(Pictures paired with source code)
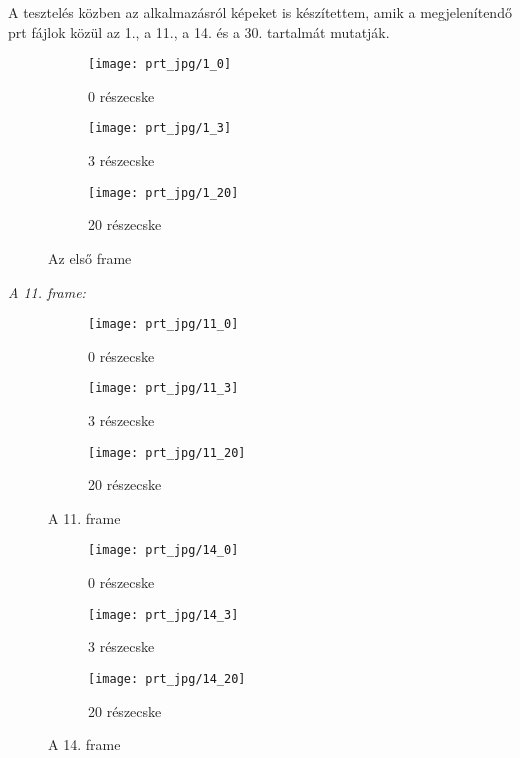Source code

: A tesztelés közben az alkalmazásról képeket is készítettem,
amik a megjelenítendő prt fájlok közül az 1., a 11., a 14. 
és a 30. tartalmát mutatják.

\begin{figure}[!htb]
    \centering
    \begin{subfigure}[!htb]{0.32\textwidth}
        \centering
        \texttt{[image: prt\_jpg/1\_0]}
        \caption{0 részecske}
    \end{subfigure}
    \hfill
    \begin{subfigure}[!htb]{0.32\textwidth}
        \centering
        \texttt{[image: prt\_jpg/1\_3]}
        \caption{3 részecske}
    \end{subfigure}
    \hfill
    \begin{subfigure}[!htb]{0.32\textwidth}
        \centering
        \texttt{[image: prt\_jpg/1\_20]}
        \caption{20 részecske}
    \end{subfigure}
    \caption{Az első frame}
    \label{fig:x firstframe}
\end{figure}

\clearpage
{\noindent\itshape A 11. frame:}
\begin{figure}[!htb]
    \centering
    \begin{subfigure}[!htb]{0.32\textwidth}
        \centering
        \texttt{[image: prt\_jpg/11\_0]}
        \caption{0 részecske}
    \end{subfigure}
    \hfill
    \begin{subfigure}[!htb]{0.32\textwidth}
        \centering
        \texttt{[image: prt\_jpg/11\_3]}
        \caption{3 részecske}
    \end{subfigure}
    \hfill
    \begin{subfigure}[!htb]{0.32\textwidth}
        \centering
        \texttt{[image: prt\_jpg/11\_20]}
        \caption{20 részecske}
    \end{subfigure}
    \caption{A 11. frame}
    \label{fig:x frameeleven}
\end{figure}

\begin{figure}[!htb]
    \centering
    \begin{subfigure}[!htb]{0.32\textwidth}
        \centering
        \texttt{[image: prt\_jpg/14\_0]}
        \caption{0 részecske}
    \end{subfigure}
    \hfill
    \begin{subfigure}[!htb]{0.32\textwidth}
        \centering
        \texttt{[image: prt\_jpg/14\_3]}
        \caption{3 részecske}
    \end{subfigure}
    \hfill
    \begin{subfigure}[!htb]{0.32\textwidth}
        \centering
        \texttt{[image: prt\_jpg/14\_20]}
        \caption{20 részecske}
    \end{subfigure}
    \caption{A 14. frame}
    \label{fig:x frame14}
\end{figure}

...

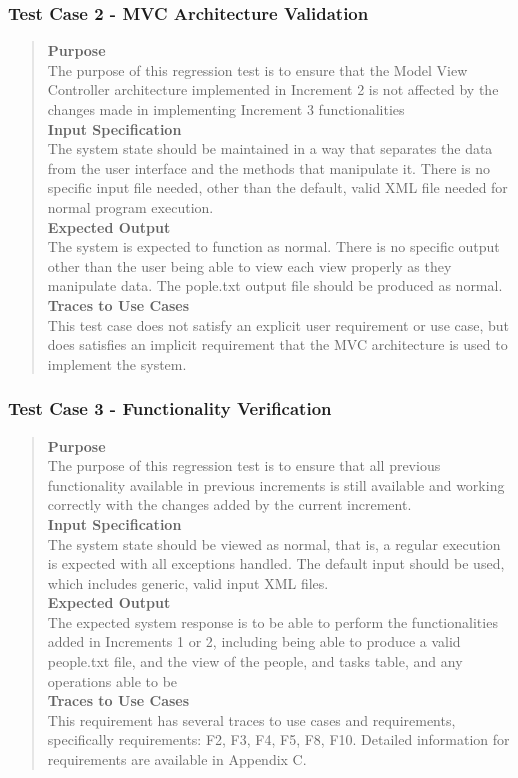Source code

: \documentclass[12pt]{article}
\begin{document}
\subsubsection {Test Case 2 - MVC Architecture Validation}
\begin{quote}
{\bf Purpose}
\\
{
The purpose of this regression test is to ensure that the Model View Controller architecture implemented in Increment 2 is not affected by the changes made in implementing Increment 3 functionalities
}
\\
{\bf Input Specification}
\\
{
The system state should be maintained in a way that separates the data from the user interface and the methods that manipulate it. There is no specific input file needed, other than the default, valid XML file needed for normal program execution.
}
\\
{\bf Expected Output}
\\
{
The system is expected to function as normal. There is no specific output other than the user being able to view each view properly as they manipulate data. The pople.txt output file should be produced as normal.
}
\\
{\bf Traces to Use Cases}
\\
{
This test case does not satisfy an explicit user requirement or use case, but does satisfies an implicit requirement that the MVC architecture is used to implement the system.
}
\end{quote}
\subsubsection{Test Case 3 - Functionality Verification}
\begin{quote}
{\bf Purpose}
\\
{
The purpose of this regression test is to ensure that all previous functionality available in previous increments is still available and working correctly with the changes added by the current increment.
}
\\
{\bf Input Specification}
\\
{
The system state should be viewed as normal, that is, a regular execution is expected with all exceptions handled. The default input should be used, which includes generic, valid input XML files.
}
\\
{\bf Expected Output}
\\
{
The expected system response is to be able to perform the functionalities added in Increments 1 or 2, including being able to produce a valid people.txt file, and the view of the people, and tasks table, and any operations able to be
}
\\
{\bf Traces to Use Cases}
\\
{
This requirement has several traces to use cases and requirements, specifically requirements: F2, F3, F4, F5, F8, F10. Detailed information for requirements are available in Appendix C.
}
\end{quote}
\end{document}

--

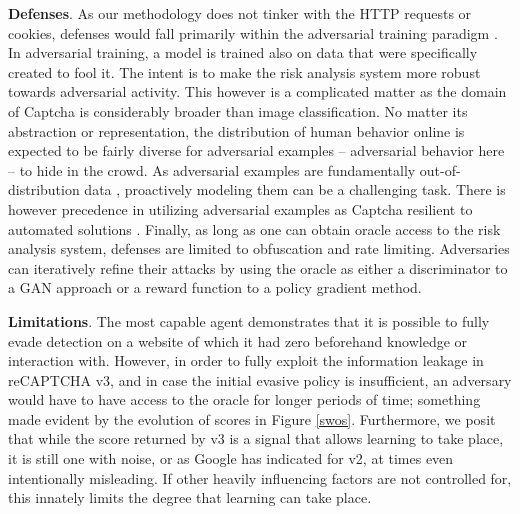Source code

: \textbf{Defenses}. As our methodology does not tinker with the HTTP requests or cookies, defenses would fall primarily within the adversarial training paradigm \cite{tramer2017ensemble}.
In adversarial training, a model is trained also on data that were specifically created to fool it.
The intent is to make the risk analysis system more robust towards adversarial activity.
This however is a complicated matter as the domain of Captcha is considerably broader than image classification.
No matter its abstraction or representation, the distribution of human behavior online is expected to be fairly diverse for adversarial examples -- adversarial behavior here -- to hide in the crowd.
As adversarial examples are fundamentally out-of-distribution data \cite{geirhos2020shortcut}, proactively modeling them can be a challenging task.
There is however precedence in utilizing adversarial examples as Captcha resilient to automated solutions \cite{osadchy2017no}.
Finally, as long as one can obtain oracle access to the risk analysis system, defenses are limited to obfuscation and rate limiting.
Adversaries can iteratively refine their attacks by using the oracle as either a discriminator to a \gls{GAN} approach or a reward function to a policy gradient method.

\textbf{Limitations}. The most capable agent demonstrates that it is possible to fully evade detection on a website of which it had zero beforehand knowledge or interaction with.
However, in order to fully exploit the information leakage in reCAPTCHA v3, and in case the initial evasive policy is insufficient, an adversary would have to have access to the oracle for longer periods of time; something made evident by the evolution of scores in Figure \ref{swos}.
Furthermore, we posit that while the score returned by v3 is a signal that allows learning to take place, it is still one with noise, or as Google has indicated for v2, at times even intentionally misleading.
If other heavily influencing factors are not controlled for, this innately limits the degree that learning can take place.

[PROBLEM REQUIREMENTS] Scan the entries above and show each line that contains the word "subsubsection".

[EXERCISE OUTPUT]
\subsubsection {Test Case 2 - MVC Architecture Validation}
\subsubsection{Test Case 3 - Functionality Verification}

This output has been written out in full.